The AI ​​state in 2020: Biology and healthcare’s AI moment, ethics, predictions and neural networks

That Status of AI Report 2020 is a comprehensive report on all things AI. To pick up from the place where we got away with summarizing key findswe continue the conversation with authors Nathan Benaich and Ian Hogarth. Benaich is the founder of Air Street Capital and RAAIS, and Hogarth is an AI angel investor and a UCL IIPP visiting professor.

Main themes we have covered so far were AI democratization, industrialization and the path to artificial general intelligence. We continue with healthcare and biology AI moment, breakthroughs in research and application, AI ethics and predictions.

Biology and healthcare AI moment

A key point discussed with Benaich and Hogarth was the democratization of AI: what it means, whether it matters, and how to compete against behemoths who have the resources it takes to train huge machine learning models on a large scale.

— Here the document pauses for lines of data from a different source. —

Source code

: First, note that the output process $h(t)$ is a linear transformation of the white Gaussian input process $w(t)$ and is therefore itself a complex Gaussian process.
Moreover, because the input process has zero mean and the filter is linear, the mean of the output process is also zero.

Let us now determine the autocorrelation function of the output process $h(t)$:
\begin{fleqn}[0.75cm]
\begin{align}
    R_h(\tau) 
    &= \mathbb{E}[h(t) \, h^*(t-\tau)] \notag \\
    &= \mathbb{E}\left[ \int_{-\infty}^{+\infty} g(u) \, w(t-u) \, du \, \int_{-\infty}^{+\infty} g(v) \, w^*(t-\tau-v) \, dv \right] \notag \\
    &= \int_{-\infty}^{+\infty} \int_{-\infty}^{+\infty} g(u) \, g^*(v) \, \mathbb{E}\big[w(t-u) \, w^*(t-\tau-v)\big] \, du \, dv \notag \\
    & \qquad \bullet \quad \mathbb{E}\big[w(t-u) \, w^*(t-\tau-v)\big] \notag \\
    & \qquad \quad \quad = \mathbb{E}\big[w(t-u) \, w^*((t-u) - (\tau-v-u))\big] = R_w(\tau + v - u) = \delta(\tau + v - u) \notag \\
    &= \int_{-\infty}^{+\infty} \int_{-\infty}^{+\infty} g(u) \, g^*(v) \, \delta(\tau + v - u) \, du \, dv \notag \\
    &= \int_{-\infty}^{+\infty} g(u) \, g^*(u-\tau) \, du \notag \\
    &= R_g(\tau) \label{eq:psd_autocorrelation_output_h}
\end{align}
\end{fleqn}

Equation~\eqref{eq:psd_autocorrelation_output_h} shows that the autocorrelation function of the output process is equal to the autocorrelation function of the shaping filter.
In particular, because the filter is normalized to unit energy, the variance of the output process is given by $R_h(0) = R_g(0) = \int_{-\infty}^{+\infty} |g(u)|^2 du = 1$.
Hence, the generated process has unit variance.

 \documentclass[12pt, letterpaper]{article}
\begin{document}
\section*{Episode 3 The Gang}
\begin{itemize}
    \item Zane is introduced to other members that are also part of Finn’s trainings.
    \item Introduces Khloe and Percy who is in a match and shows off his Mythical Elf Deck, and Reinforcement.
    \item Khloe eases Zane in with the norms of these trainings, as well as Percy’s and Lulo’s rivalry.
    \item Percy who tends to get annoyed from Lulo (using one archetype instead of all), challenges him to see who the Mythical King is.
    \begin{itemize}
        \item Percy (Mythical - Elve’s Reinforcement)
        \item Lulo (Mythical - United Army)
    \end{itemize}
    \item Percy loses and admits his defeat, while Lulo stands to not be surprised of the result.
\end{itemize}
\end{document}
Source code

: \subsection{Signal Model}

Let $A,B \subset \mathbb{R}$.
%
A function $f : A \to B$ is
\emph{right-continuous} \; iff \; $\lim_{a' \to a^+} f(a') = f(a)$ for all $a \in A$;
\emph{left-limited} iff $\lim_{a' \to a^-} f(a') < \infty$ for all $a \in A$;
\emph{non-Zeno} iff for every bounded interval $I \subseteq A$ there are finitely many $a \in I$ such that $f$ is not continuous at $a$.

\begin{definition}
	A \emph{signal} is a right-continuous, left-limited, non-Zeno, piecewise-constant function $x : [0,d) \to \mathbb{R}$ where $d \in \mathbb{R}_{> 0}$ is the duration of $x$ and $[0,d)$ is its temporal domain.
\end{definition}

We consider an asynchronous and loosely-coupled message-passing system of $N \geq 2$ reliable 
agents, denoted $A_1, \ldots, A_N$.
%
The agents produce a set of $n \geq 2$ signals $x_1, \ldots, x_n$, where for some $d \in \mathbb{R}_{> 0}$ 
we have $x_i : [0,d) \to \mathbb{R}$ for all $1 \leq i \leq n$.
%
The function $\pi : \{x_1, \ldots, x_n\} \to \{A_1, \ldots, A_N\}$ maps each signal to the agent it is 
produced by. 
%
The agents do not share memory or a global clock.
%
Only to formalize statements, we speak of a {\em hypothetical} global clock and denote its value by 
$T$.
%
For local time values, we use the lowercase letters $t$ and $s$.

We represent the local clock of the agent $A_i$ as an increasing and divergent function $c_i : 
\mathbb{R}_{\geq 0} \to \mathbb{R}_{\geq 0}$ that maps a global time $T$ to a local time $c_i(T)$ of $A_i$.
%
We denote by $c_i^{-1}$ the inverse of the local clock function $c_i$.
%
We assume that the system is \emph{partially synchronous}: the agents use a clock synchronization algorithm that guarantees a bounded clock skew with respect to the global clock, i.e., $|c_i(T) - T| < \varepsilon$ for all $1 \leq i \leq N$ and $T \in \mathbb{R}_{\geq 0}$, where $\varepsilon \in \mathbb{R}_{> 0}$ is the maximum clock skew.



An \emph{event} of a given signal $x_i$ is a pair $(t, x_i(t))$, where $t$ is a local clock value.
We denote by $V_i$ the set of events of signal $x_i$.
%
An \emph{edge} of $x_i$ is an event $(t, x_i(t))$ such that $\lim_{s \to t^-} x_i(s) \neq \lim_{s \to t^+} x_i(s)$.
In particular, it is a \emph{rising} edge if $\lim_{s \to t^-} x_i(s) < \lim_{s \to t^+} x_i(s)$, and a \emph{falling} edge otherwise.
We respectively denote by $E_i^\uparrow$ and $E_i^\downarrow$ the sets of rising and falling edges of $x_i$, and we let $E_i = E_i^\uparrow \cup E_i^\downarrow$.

One of the ideas explored in the report is to take existing models and fine-tune them to specific domains. Benaich noted that taking a large model or a pre-trained model within a field and moving it to another field can work to launch performance to a higher level:

“As far as biology and healthcare are concerned, more and more digital domains with lots of imaging are becoming, whether it concerns health issues or what cells look like when they are sick, compiling datasets to describe it and then using transfer learning from ImageNet to these domains has given much better performance than starting from scratch. “

This, Benaich continued to add, plays into one of the dominant themes in the report: Biology – where Benaich has a background – and health care have their AI moment. There are examples of startups at the forefront of research and development moving into production that tackles problems in biology. One area of ​​application that Benaich highlighted was drug screening:

“If I have a software product, I can generate lots of potential drugs that can work against the disease protein that I am interested in targeting. How do I know out of the thousands or hundreds of thousands of possible drugs, which one will work? “And provided I can figure out which one works, how do I know if I can handle it?”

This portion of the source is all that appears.